Die Zivilgesellschaft mobilisiert gegen die Neugründung – die Politik schützt die AfD
Die jetzige Neugründung in Gießen und die künftige offizielle Anbindung an die Partei soll dem Jugend-Verband einen offizielleren Anstrich verleihen. Und im konkreten Fall ein Verbotsverfahren erschweren. Das Bündnis widersetzen mobilisierte bereits seit Bekanntgabe des Veranstaltungsortes deutschlandweit nach Gießen. Es kündigte an, die Veranstaltung mit verschiedenen Aktionsformen zu stören und sie verhindern zu wollen. Als Reaktion darauf appellierte Gießens Oberbürgermeister Frank-Tilo Becher (SPD) an die Demokratie. Er bekräftigte den Beschluss der Stadt „allen offen zu begegnen“ – auch der AfD-Jugendorganisation.

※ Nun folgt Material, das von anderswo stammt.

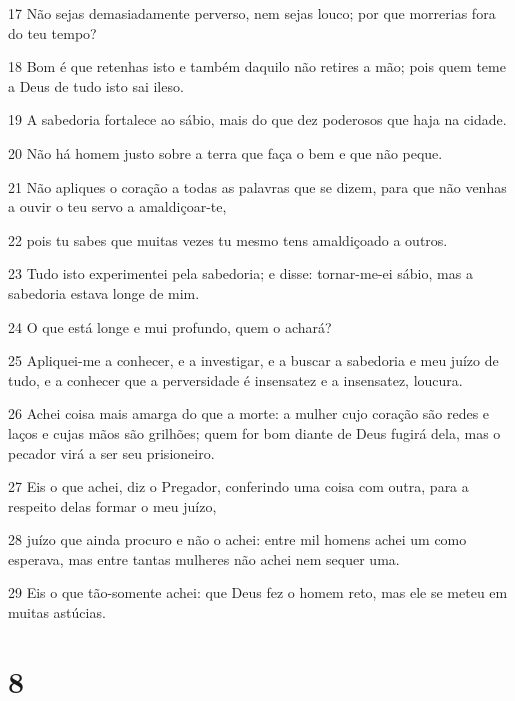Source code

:\par 17 Não sejas demasiadamente perverso, nem sejas louco; por que morrerias fora do teu tempo?
\par 18 Bom é que retenhas isto e também daquilo não retires a mão; pois quem teme a Deus de tudo isto sai ileso.
\par 19 A sabedoria fortalece ao sábio, mais do que dez poderosos que haja na cidade.
\par 20 Não há homem justo sobre a terra que faça o bem e que não peque.
\par 21 Não apliques o coração a todas as palavras que se dizem, para que não venhas a ouvir o teu servo a amaldiçoar-te,
\par 22 pois tu sabes que muitas vezes tu mesmo tens amaldiçoado a outros.
\par 23 Tudo isto experimentei pela sabedoria; e disse: tornar-me-ei sábio, mas a sabedoria estava longe de mim.
\par 24 O que está longe e mui profundo, quem o achará?
\par 25 Apliquei-me a conhecer, e a investigar, e a buscar a sabedoria e meu juízo de tudo, e a conhecer que a perversidade é insensatez e a insensatez, loucura.
\par 26 Achei coisa mais amarga do que a morte: a mulher cujo coração são redes e laços e cujas mãos são grilhões; quem for bom diante de Deus fugirá dela, mas o pecador virá a ser seu prisioneiro.
\par 27 Eis o que achei, diz o Pregador, conferindo uma coisa com outra, para a respeito delas formar o meu juízo,
\par 28 juízo que ainda procuro e não o achei: entre mil homens achei um como esperava, mas entre tantas mulheres não achei nem sequer uma.
\par 29 Eis o que tão-somente achei: que Deus fez o homem reto, mas ele se meteu em muitas astúcias.

\chapter{8}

Die Einrichtung einer Protestverbotszone in der Weststadt begründen Zuständige mit Sicherheitsaspekten, aus der „Angst vor Tumulten“. Und, wie Hessens Innenminister Roman Poseck (CDU) verlauten lies, wegen der Sorge vor „bürgerkriegsähnlichen Zuständen“. „Die Antifa“ wurde bereits im Voraus der Proteste als Feindbild stilisiert – während die Neugründung der AfD-Jugend als demokratischer Akt beschrieben wurde. Es findet eine gefährliche Verschiebung nach rechts durch Politiker*innen statt, wenn demokratische Proteste gegen eine demokratiefeindliche Organisation mit dem Appell an die Demokratie delegitimiert werden.
Gegen das Krawall-Narrativ
Die Bilder am Samstag, ebenso wie die Demonstrierenden, erzählen andere Geschichten. Karla Z., Auszubildende in der Pflege erzählt, dass rechte Hetze und Propaganda sie im Alltag stark belasten und ängstigen. In einem ihrer Ausbildungsbetriebe habe eine Person mit Migrationshintergrund keine Arbeitserlaubnis bekommen. Nach Monaten sei sie abrupt aus ihrem Alltag gerissen worden. Konkret bedeutet das für Betroffene keine legale Arbeitserlaubnis, Abhängigkeit von Sozialleistungen und keinen dauerhaften Aufenthaltstitel. Ein Leben in der Schwebe und in Abhängigkeit also. Das ist würdelos, sagt Karla.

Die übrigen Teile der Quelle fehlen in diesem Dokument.